Maka siapa yang tidak kuasa (wajiblah atasnya) memberi makan enam puluh orang
miskin.
Dari
ayat di atas sudah jelas kaffarat bagi suami yang menzhihar seorang istri yaitu
memmerdekakan hamba sahaya, dan puasa 2 bulan berturut-turut, dan memberikan
makan anak yatim sebanyak 60 orang atau orang miskin.inilah hukuman bagi orang
yang menzhihar istri, jadi barang siapa yang ingkar terhadap hukuman tersebut,
maka tunggulah azab allah yang sangat pedih.
C. ASBABUN NUZUL AYAT DAN MUHASABAH
Ayat satu bercerita mengenai perkataan seorang
wanita (Khaulah Binti Tsa’labah) yang didengar oleh Allah yang mana dia
mengadukan suaminya yangtelah menziharnya kepada Rasulullah.
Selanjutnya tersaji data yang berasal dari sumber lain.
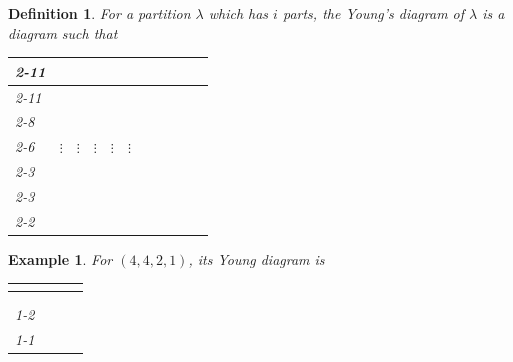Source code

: \documentclass[10pt]{article}
\newtheorem{definition}{Definition}[section]
\newtheorem{example}{Example}[section]
\numberwithin{equation}{theorem}
\begin{document}
\begin{definition}
  For a partition $\lambda$ which has $i$ parts, the Young's diagram of $\lambda$ is a diagram such that 
  \begin{center}
\begin{tabular}{lllllllllll}
\cline{2-11}
\multicolumn{1}{l|}{$\lambda_1$}     & \multicolumn{1}{l|}{} & \multicolumn{1}{l|}{} & \multicolumn{1}{l|}{} & \multicolumn{1}{l|}{} & \multicolumn{1}{l|}{} & \multicolumn{1}{l|}{} & \multicolumn{1}{l|}{} & \multicolumn{1}{l|}{} & \multicolumn{1}{l|}{} & \multicolumn{1}{l|}{} \\ \cline{2-11} 
\multicolumn{1}{l|}{$\lambda_2$}     & \multicolumn{1}{l|}{} & \multicolumn{1}{l|}{} & \multicolumn{1}{l|}{} & \multicolumn{1}{l|}{} & \multicolumn{1}{l|}{} & \multicolumn{1}{l|}{} & \multicolumn{1}{l|}{} &                       &                       &                       \\ \cline{2-8}
\multicolumn{1}{l|}{$\lambda_3$}     & \multicolumn{1}{l|}{} & \multicolumn{1}{l|}{} & \multicolumn{1}{l|}{} & \multicolumn{1}{l|}{} & \multicolumn{1}{l|}{} &                       &                       &                       &                       &                       \\ \cline{2-6}
                                     & $\vdots$              & $\vdots$              & $\vdots$              & $\vdots$              & $\vdots$              &                       &                       &                       &                       &                       \\ \cline{2-3}
\multicolumn{1}{l|}{$\lambda_{i-1}$} & \multicolumn{1}{l|}{} & \multicolumn{1}{l|}{} &                       &                       &                       &                       &                       &                       &                       &                       \\ \cline{2-3}
\multicolumn{1}{l|}{$\lambda_i$}     & \multicolumn{1}{l|}{} &                       &                       &                       &                       &                       &                       &                       &                       &                       \\ \cline{2-2}
\end{tabular}
  \end{center}
\end{definition}
\begin{example}
  For $(4,4,2,1)$, its Young diagram is 
  \begin{center}
    \begin{tabular}{|l|lll}
\hline
 & \multicolumn{1}{l|}{} & \multicolumn{1}{l|}{} & \multicolumn{1}{l|}{} \\ \hline
 & \multicolumn{1}{l|}{} & \multicolumn{1}{l|}{} & \multicolumn{1}{l|}{} \\ \hline
 & \multicolumn{1}{l|}{} &                       &                       \\ \cline{1-2}
 &                       &                       &                       \\ \cline{1-1}
\end{tabular}
  \end{center}
\end{example}
\end{document}
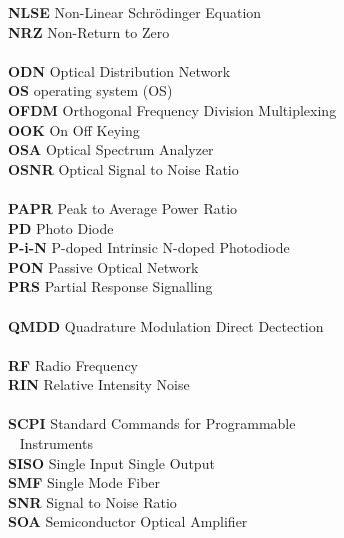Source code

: \begin{multicols}{2}
\begin{tabbing}
\textbf{NLSE}		\>	Non-Linear Schr\"{o}dinger Equation				\\
\textbf{NRZ}		\>	Non-Return to Zero								\\
\\
\textbf{ODN}		\>	Optical Distribution Network					\\
\textbf{OS}         \>  operating system (OS)                           \\
\textbf{OFDM}		\>	Orthogonal Frequency Division Multiplexing		\\
\textbf{OOK}		\>	On Off Keying									\\
\textbf{OSA}		\>	Optical Spectrum Analyzer						\\
\textbf{OSNR}		\>	Optical Signal to Noise Ratio					\\
\\
\textbf{PAPR}		\>	Peak to Average Power Ratio						\\
\textbf{PD}			\>	Photo Diode										\\
\textbf{P-i-N}		\>	P-doped Intrinsic N-doped Photodiode			\\
\textbf{PON}		\>	Passive Optical Network							\\
\textbf{PRS}		\>	Partial Response Signalling						\\
\\
\textbf{QMDD}		\>	Quadrature Modulation Direct Dectection			\\
\\
\textbf{RF}			\>	Radio Frequency									\\
\textbf{RIN}		\>	Relative Intensity Noise						\\
\\
\textbf{SCPI}		\>	Standard Commands for Programmable					\\
~			\>	Instruments								\\
\textbf{SISO}		\>	Single Input Single Output						\\
\textbf{SMF}		\>	Single Mode Fiber								\\
\textbf{SNR}		\>	Signal to Noise Ratio							\\
\textbf{SOA}		\>	Semiconductor Optical Amplifier					\\

\end{tabbing}
\end{multicols}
Karena tidak ada
jawaban yang memuaskan hatinyadari
Rasululullah. Maka ia langsung berdo’a kepada Allah dan sampai datang
ayat 1-4.
1.
Q. S
Al-Mujadilah ayat 1
sebab Turunnya
ayat Ini ialah berhubungan dengan persoalan seorang wanita bernama Khaulah
binti Tsa´labah yang Telah dizhihar oleh suaminya Aus ibn Shamit, yaitu dengan
mengatakan kepada isterinya: Kamu bagiku seperti punggung ibuku dengan maksud
dia tidak boleh lagi menggauli isterinya, sebagaimana ia tidak boleh menggauli
ibunya. menurut adat Jahiliyah kalimat zhihar seperti itu sudah sama dengan
menthalak isteri.
Maka Khaulah mengadukan hal itu kepada Rasulullah s.a.w. Rasulullah menjawab,
bahwa dalam hal Ini belum ada Keputusan dari Allah. dan pada riwayat yang lain
Rasulullah mengatakan: Engkau Telah diharamkan bersetubuh dengan dia. lalu
Khaulah berkata: Suamiku belum menyebutkan kata-kata thalak Kemudian Khaulah
berulang kali mendesak Rasulullah supaya menetapkan suatu Keputusan dalam hal
ini, sehingga Kemudian turunlah ayat Ini dan ayat-ayat berikutnya.
2.
Q. S
Al-Azhab ayat 4
Pada suatu hari
Sa’ida, ibunya Zaid meminta ijin kepada suaminya untuk berkunjung ke
keluarganya di luar kota sambil membawa Zaid yang kala itu berusia 6 tahun.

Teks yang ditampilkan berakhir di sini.